IG That Watchdogs IRS--And Uncovered Targeting of Tea Party--'Shut Down'

October 7, 2013 - 2:21 PM

IRS Investigation

Treasury Inspector General for Tax Administration J. Russell George. (AP Photo/Charles Dharapak, File)

(CNSNews.com) -- While the Treasury Department has continued its basic operations since the government "shutdown" last Tuesday--collecting tens of billions in taxes and spending even more--the Office of the Treasury Inspector General for Tax Administration (TIGTA), which conducts audits and investigations of the IRS, and which uncovered the IRS's targeting of Tea Party groups, has been "shut down."

"As of October 7 at 8:30 am, due to the continued lapse in appropriated federal funding, TIGTA’s normal operations are shut down," says the recorded message at an "emergency notification" phone line that the IG's office set up for its workers. "Employees should’ve already received instructions to not report to work, and to not incur any work related expenses."

“We anticipate full cessation of audits, inspections and evaluations during the shutdown period," says a TIGTA document obtained by CNSNews.com. The document is entitled “Bureau Shutdown Plans During Periods of Lapsed Appropriations, September 2013.”

According to the document, in addition to ceasing audits, investigations and evaluations, TIGTA is also furloughing 61% of its staff.

“When a [funding] lapse occurs, all normal operations will cease and all further efforts will be devoted solely to closing down operations, protecting human life and health, protecting Government property, and performing essential operations for outside agencies whose operations must continue," says the document. "Management will determine the number of employees required to do this work and this work only. These activities are typical of those identified with the ‘excepted’ category.”

Excepted and unexcepted are the new terms, respectively, for essential and non-essential personnel in the federal government.

“All functions will shut down as required by law," says the document. "Upon notification of the shutdown, specific names will be provided based on the role individuals play in the emergency programs, open/active threat cases, and other sensitive investigations TIGTA has ongoing at the time of the shutdown as these issues drive which Special Agent will stay on duty and provide for the needed coverage.”

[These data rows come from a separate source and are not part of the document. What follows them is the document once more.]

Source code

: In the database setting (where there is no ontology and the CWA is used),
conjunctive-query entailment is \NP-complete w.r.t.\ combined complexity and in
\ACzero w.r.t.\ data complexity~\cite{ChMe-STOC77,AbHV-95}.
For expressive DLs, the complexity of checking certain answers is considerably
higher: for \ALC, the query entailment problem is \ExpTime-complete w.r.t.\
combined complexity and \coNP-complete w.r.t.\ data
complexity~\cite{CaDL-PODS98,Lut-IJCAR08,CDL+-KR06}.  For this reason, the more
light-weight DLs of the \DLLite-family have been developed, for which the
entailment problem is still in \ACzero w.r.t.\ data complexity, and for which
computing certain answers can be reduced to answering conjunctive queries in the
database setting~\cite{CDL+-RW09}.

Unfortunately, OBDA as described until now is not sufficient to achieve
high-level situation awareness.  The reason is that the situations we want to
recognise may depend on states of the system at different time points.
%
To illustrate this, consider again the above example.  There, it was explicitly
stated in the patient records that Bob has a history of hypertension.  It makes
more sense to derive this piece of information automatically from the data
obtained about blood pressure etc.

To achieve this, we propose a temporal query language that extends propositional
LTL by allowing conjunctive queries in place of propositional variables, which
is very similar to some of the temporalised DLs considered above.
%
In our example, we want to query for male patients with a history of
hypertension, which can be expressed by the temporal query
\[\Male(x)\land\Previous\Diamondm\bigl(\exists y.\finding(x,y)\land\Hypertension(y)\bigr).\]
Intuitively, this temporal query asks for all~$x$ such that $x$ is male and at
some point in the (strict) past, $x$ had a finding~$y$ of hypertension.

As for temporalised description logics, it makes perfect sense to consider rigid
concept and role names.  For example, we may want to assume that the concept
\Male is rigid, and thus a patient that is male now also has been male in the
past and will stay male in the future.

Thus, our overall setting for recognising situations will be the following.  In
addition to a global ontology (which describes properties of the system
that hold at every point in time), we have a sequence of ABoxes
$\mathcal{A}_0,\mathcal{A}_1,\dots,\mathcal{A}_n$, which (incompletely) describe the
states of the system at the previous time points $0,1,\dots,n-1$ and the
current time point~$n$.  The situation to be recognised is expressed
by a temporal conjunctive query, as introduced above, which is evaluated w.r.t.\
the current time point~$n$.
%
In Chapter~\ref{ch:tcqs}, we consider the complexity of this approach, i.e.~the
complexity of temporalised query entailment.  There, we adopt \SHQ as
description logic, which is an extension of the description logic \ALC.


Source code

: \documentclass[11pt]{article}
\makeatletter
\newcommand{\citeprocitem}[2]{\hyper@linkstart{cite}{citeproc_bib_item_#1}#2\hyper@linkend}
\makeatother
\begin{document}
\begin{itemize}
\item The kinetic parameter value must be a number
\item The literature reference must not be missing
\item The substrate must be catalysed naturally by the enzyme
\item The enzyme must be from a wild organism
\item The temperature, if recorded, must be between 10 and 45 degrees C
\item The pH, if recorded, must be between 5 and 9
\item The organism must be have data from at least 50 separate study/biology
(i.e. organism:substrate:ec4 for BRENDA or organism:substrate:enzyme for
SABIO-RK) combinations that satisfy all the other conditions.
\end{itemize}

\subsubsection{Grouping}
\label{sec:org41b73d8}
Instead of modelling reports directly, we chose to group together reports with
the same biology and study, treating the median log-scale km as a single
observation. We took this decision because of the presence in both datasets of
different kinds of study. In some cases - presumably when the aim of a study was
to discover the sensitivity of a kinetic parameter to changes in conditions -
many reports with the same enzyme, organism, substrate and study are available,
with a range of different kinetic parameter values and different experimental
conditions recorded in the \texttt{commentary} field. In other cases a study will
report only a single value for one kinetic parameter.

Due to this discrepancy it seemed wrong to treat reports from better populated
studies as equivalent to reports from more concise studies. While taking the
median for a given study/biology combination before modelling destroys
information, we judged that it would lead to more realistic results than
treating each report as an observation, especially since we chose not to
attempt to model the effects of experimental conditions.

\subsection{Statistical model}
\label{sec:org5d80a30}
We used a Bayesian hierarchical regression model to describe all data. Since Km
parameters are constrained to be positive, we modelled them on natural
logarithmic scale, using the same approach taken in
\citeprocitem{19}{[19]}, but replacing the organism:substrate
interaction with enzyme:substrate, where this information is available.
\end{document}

According to the TIGTA document, the office had 766 employees who were "expected to be on-board before implementation of the [shutdown] plan.” It then says that 297 of those employees will be kept on during the shutdown, with most of those--276--being retained because the jobs they do are deemed “necessary to protect life and property.”

Beyond the 297 TIGTA employees who were allowed to stay on the job, 469 TIGTA were furloughed. That equals 61% of TIGTA personnel.

Some of the excepted personnel listed in the document include the Inspector General, J. Russell George, his Principal Deputy, the Director of Finance and Procurement, and the Contracting Officer.  Examples of furloughed personnel include the Supervisory Attorney, the Assistant Inspector General for Security and Information Technology Services, and the Director of Governance and Security.

The TIGTA "emergency notification" phone line notified furloughed workers that the could continue to make "limited use" of government equipment to check on whether there had been a change in the shutdown itself.

"Limited use of government-issued equipment to check on the status of the shutdown and important related communications is permitted," said the recording. "This notification line will be updated until federal funding is secured and TIGTA’s normal operations are returned.”

A number of recent TIGTA audits have proved embarrassing to the IRS and the administration. These include revealing that the IRS was targeting Tea Party groups for heightened scrutiny when they applied for tax-exempt status, discovering that the IRS had sent $46 million in tax refunds to 23,994 illegal aliens claiming to live at one Atlanta address, and that more than 1,000 IRS employees had misused government charge cards.